Vítima era empresário de Ribeirão Preto
A vítima foi identificada como Ryan Victor Araújo dos Santos, de 28 anos, natural de Ribeirão Preto, no interior de São Paulo. Ele foi baleado na barriga e levado para o Hospital Municipal Lourenço Jorge, mas não resistiu aos ferimentos.

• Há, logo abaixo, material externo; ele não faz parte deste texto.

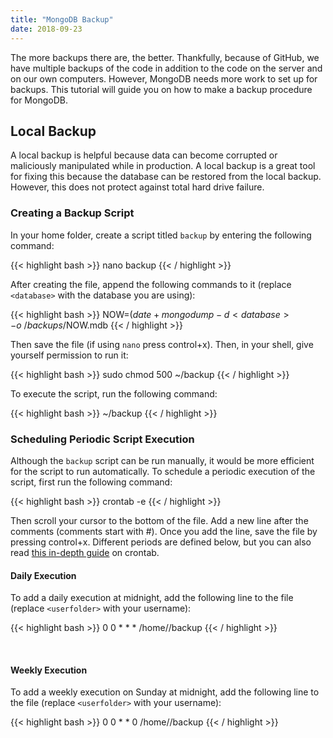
 ```yaml
---
title: "MongoDB Backup"
date: 2018-09-23
---
```


The more backups there are, the better. Thankfully, because of GitHub, we have multiple backups of the code in addition to the code on the server and on our own computers. However, MongoDB needs more work to set up for backups. This tutorial will guide you on how to make a backup procedure for MongoDB.

## Local Backup

A local backup is helpful because data can become corrupted or maliciously manipulated while in production. A local backup is a great tool for fixing this because the database can be restored from the local backup. However, this does not protect against total hard drive failure.

### Creating a Backup Script

In your home folder, create a script titled `backup` by entering the following command:

{{< highlight bash >}}
nano backup
{{< / highlight >}}

After creating the file, append the following commands to it (replace `<database>` with the database you are using):

{{< highlight bash >}}
NOW=$(date +%Y-%m-%d_%H:%M:%S)
mongodump -d <database> -o ~/backups/$NOW.mdb
{{< / highlight >}}

Then save the file (if using `nano` press control+x). Then, in your shell, give yourself permission to run it:

{{< highlight bash >}}
sudo chmod 500 ~/backup
{{< / highlight >}}

To execute the script, run the following command:

{{< highlight bash >}}
~/backup
{{< / highlight >}}

### Scheduling Periodic Script Execution

Although the `backup` script can be run manually, it would be more efficient for the script to run automatically. To schedule a periodic execution of the script, first run the following command:

{{< highlight bash >}}
crontab -e
{{< / highlight >}}

Then scroll your cursor to the bottom of the file. Add a new line after the comments (comments start with #). Once you add the line, save the file by pressing control+x. Different periods are defined below, but you can also read [this in-depth guide](https://www.computerhope.com/unix/ucrontab.htm) on crontab.

#### Daily Execution

To add a daily execution at midnight, add the following line to the file (replace `<userfolder>` with your username):

{{< highlight bash >}}
0 0 * * * /home/<userfolder>/backup
{{< / highlight >}}

<br>

#### Weekly Execution

To add a weekly execution on Sunday at midnight, add the following line to the file (replace `<userfolder>` with your username):

{{< highlight bash >}}
0 0 * * 0 /home/<userfolder>/backup
{{< / highlight >}}

<br><br>
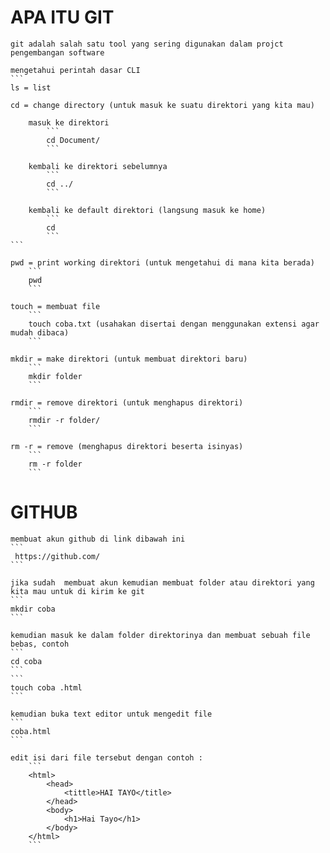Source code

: # APA ITU GIT
    git adalah salah satu tool yang sering digunakan dalam projct pengembangan software

    mengetahui perintah dasar CLI
    ```
    ls = list

    cd = change directory (untuk masuk ke suatu direktori yang kita mau)

        masuk ke direktori
            ```
            cd Document/
            ```

        kembali ke direktori sebelumnya
            ```
            cd ../
            ```

        kembali ke default direktori (langsung masuk ke home)
            ```
            cd
            ```
    ```

    pwd = print working direktori (untuk mengetahui di mana kita berada)
        ```
        pwd
        ```

    touch = membuat file
        ```
        touch coba.txt (usahakan disertai dengan menggunakan extensi agar mudah dibaca)
        ```

    mkdir = make direktori (untuk membuat direktori baru)
        ```
        mkdir folder
        ```

    rmdir = remove direktori (untuk menghapus direktori)
        ```
        rmdir -r folder/
        ```
    
    rm -r = remove (menghapus direktori beserta isinyas)
        ```
        rm -r folder
        ```

# GITHUB
    
    membuat akun github di link dibawah ini
    ```
     https://github.com/
    ```

    jika sudah  membuat akun kemudian membuat folder atau direktori yang kita mau untuk di kirim ke git
    ```
    mkdir coba
    ```

    kemudian masuk ke dalam folder direktorinya dan membuat sebuah file bebas, contoh
    ```
    cd coba
    ```
    ```
    touch coba .html
    ```

    kemudian buka text editor untuk mengedit file 
    ```
    coba.html
    ```

    edit isi dari file tersebut dengan contoh :
        ```
        <html>
            <head>
                <tittle>HAI TAYO</title>
            </head>
            <body>
                <h1>Hai Tayo</h1>
            </body>
        </html>
        ```
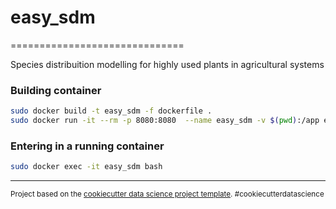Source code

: # easy_sdm
==============================

Species distribuition modelling for highly used plants in agricultural systems

### Building container

```bash
sudo docker build -t easy_sdm -f dockerfile .
sudo docker run -it --rm -p 8080:8080  --name easy_sdm -v $(pwd):/app easy_sdm
```
###  Entering in a running container
```bash
sudo docker exec -it easy_sdm bash
```



--------

<p><small>Project based on the <a target="_blank" href="https://drivendata.github.io/cookiecutter-data-science/">cookiecutter data science project template</a>. #cookiecutterdatascience</small></p>


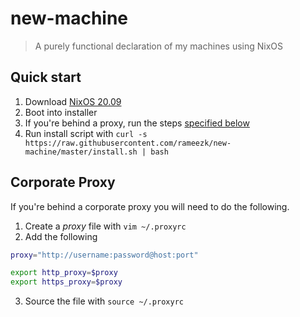 # new-machine

> A purely functional declaration of my machines using NixOS

## Quick start
1. Download [NixOS 20.09](https://channels.nixos.org/nixos-20.09/latest-nixos-plasma5-x86_64-linux.iso)
2. Boot into installer
3. If you're behind a proxy, run the steps [specified below](#corporate-proxy)
4. Run install script with `curl -s https://raw.githubusercontent.com/rameezk/new-machine/master/install.sh | bash`
<!-- 3. Clone this repo with `git clone https://github.com/rameezk/new-machine /mnt/etc/nixos` -->
<!-- 4. Setup partitions and mounts with `sudo ./mnt/etc/nixos/hosts/{machine-name}/partition-and-mount.sh`, replacing `{machine-name}` with a machine name seens in `hosts` -->

## Corporate Proxy
If you're behind a corporate proxy you will need to do the following.

1. Create a _proxy_ file with `vim ~/.proxyrc`
2. Add the following

``` sh
proxy="http://username:password@host:port"

export http_proxy=$proxy
export https_proxy=$proxy
```
3. Source the file with `source ~/.proxyrc`

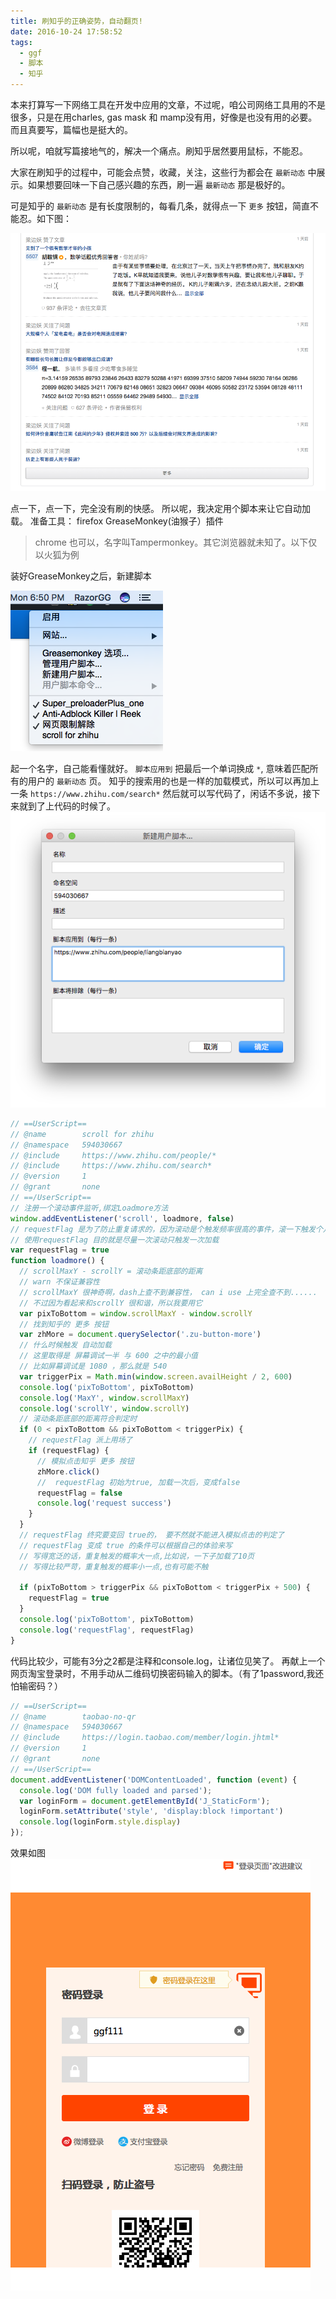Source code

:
 ```yaml
---
title: 刷知乎的正确姿势，自动翻页!
date: 2016-10-24 17:58:52
tags: 
  - ggf 
  - 脚本 
  - 知乎
---
```


本来打算写一下网络工具在开发中应用的文章，不过呢，咱公司网络工具用的不是很多，只是在用charles, gas mask 和 mamp没有用，好像是也没有用的必要。而且真要写，篇幅也是挺大的。

所以呢，咱就写篇接地气的，解决一个痛点。刷知乎居然要用鼠标，不能忍。

大家在刷知乎的过程中，可能会点赞，收藏，关注，这些行为都会在 `最新动态` 中展示。如果想要回味一下自己感兴趣的东西，刷一遍 `最新动态` 那是极好的。

<!--more-->

可是知乎的 `最新动态` 是有长度限制的，每看几条，就得点一下 `更多` 按钮，简直不能忍。如下图：

![更多按键](/images/20161024/1.png)

点一下，点一下，完全没有刷的快感。
所以呢，我决定用个脚本来让它自动加载。
准备工具： firefox GreaseMonkey(油猴子）插件
>chrome 也可以，名字叫Tampermonkey。其它浏览器就未知了。以下仅以火狐为例

装好GreaseMonkey之后，新建脚本

![新建脚本](/images/20161024/2.png)

起一个名字，自己能看懂就好。 `脚本应用到` 把最后一个单词换成 `*`, 意味着匹配所有的用户的 `最新动态`  页。
知乎的搜索用的也是一样的加载模式，所以可以再加上一条
`https://www.zhihu.com/search*`
然后就可以写代码了，闲话不多说，接下来就到了上代码的时候了。
![配置一下](/images/20161024/3.png)

```js
// ==UserScript==
// @name        scroll for zhihu
// @namespace   594030667
// @include     https://www.zhihu.com/people/*
// @include     https://www.zhihu.com/search*
// @version     1
// @grant       none
// ==/UserScript==
// 注册一个滚动事件监听,绑定Loadmore方法
window.addEventListener('scroll', loadmore, false)
// requestFlag 是为了防止重复请求的，因为滚动是个触发频率很高的事件，滚一下触发个几十次，显然不是很合适
// 使用requestFlag 目的就是尽量一次滚动只触发一次加载
var requestFlag = true
function loadmore() {
  // scrollMaxY - scrollY = 滚动条距底部的距离
  // warn 不保证兼容性
  // scrollMaxY 很神奇啊，dash上查不到兼容性， can i use 上完全查不到......
  // 不过因为看起来和scrollY 很和谐，所以我要用它
  var pixToBottom = window.scrollMaxY - window.scrollY
  // 找到知乎的 更多 按钮
  var zhMore = document.querySelector('.zu-button-more')
  // 什么时候触发 自动加载
  // 这里取得是 屏幕调试一半 与 600 之中的最小值
  // 比如屏幕调试是 1080 ，那么就是 540
  var triggerPix = Math.min(window.screen.availHeight / 2, 600)
  console.log('pixToBottom', pixToBottom)
  console.log('MaxY', window.scrollMaxY)
  console.log('scrollY', window.scrollY)
  // 滚动条距底部的距离符合判定时
  if (0 < pixToBottom && pixToBottom < triggerPix) {
    // requestFlag 派上用场了
    if (requestFlag) {
      // 模拟点击知乎 更多 按钮
      zhMore.click()
      //  requestFlag 初始为true, 加载一次后，变成false
      requestFlag = false
      console.log('request success')
    }
  }
  // requestFlag 终究要变回 true的， 要不然就不能进入模拟点击的判定了
  // requestFlag 变成 true 的条件可以根据自己的体验来写
  // 写得宽泛的话，重复触发的概率大一点,比如说，一下子加载了10页
  // 写得比较严苛，重复触发的概率小一点,也有可能不触

  if (pixToBottom > triggerPix && pixToBottom < triggerPix + 500) {
    requestFlag = true
  }
  console.log('pixToBottom', pixToBottom)
  console.log('requestFlag', requestFlag)
}

```

代码比较少，可能有3分之2都是注释和console.log，让诸位见笑了。
再献上一个网页淘宝登录时，不用手动从二维码切换密码输入的脚本。（有了1password,我还怕输密码？）
```js
// ==UserScript==
// @name        taobao-no-qr
// @namespace   594030667
// @include     https://login.taobao.com/member/login.jhtml*
// @version     1
// @grant       none
// ==/UserScript==
document.addEventListener('DOMContentLoaded', function (event) {
  console.log('DOM fully loaded and parsed');
  var loginForm = document.getElementById('J_StaticForm');
  loginForm.setAttribute('style', 'display:block !important')
  console.log(loginForm.style.display)
});
```
效果如图
![淘宝不想扫二维码](/images/20161024/4.png)
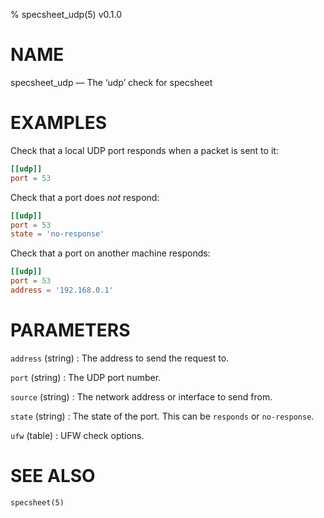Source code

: % specsheet_udp(5) v0.1.0


NAME
====

specsheet_udp — The ‘udp’ check for specsheet


EXAMPLES
========

Check that a local UDP port responds when a packet is sent to it:

```toml
[[udp]]
port = 53
```

Check that a port does _not_ respond:

```toml
[[udp]]
port = 53
state = 'no-response'
```

Check that a port on another machine responds:

```toml
[[udp]]
port = 53
address = '192.168.0.1'
```


PARAMETERS
==========

`address` (string)
: The address to send the request to.

`port` (string)
: The UDP port number.

`source` (string)
: The network address or interface to send from.

`state` (string)
: The state of the port. This can be `responds` or `no-response`.

`ufw` (table)
: UFW check options.


SEE ALSO
========

`specsheet(5)`
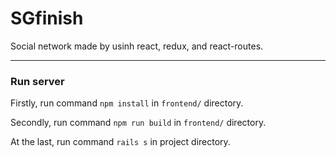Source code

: # SGfinish

Social network made by usinh react, redux, and react-routes.
***

### Run server           

Firstly, run command ```npm install``` in  ```frontend/``` directory.        

Secondly, run command ```npm run build``` in  ```frontend/``` directory.        

At the last, run command ```rails s``` in  project directory.
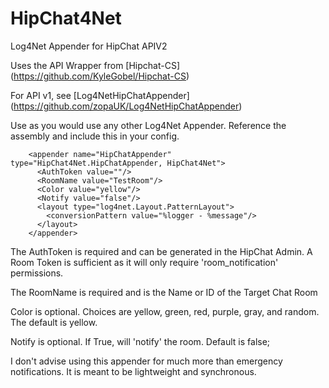 # HipChat4Net
Log4Net Appender for HipChat APIV2

Uses the API Wrapper from [Hipchat-CS] (https://github.com/KyleGobel/Hipchat-CS)

For API v1, see [Log4NetHipChatAppender] (https://github.com/zopaUK/Log4NetHipChatAppender)

Use as you would use any other Log4Net Appender. Reference the assembly and include this in your config.

```
    <appender name="HipChatAppender" type="HipChat4Net.HipChatAppender, HipChat4Net">
      <AuthToken value=""/>
      <RoomName value="TestRoom"/>
      <Color value="yellow"/>
      <Notify value="false"/>
      <layout type="log4net.Layout.PatternLayout">
        <conversionPattern value="%logger - %message"/>
      </layout>
    </appender>
```

The AuthToken is required and can be generated in the HipChat Admin. A Room Token is sufficient as it will only require 'room_notification' permissions.

The RoomName is required and is the Name or ID of the Target Chat Room

Color is optional. Choices are yellow, green, red, purple, gray, and random. The default is yellow.

Notify is optional. If True, will 'notify' the room. Default is false;

I don't advise using this appender for much more than emergency notifications. It is meant to be lightweight and synchronous.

O corpo foi transportado para ser enterrado em sua cidade natal.
Investigação aponta para PM do 31º BPM
O suspeito, lotado no 31º BPM (Recreio dos Bandeirantes), foi identificado através de diversas diligências investigativas, incluindo depoimentos, análises de imagens e informações de inteligência. A Delegacia de Homicídios da Capital vai pedir a prisão temporária do policial.
Em nota, a secretaria de Polícia Militar confirmou que a corregedoria da corporação instaurou um procedimento para apurar a denúncia de que o agente teria sido o autor dos disparos. A investigação interna corre em paralelo às ações da polícia civil.
Restaurante colabora com as investigações
O advogado Gabriel Habib, que representa o Mia Lounge, afirmou que o estabelecimento tem total interesse em colaborar com as investigações. "Estamos buscando as imagens de câmeras para fornecer à polícia", disse o profissional.
Segundo testemunhas ouvidas pelos policiais da DH na segunda-feira (13), a vítima já tinha arrumado confusão dentro do restaurante com algumas pessoas. "Quando os seguranças estavam conduzindo a vítima para a rua, o autor dos disparos, que estava na calçada, entrou na varanda do restaurante, próximo à calçada, efetuou o disparo e fugiu", relatou o advogado.
Contexto do crime
O incidente ocorreu em um ambiente de lazer, durante uma roda de samba, transformando uma discussão banal sobre camarote em uma tragédia fatal. A rápida identificação do suspeito, que é um agente da segurança pública, levanta questões sobre conduta profissional e uso da força.
A polícia continua coletando provas e ouvindo testemunhas para consolidar o caso, que deve seguir para a Justiça assim que o pedido de prisão temporária for deferido. A família da vítima aguarda por justiça enquanto o empresário é velado em São Paulo.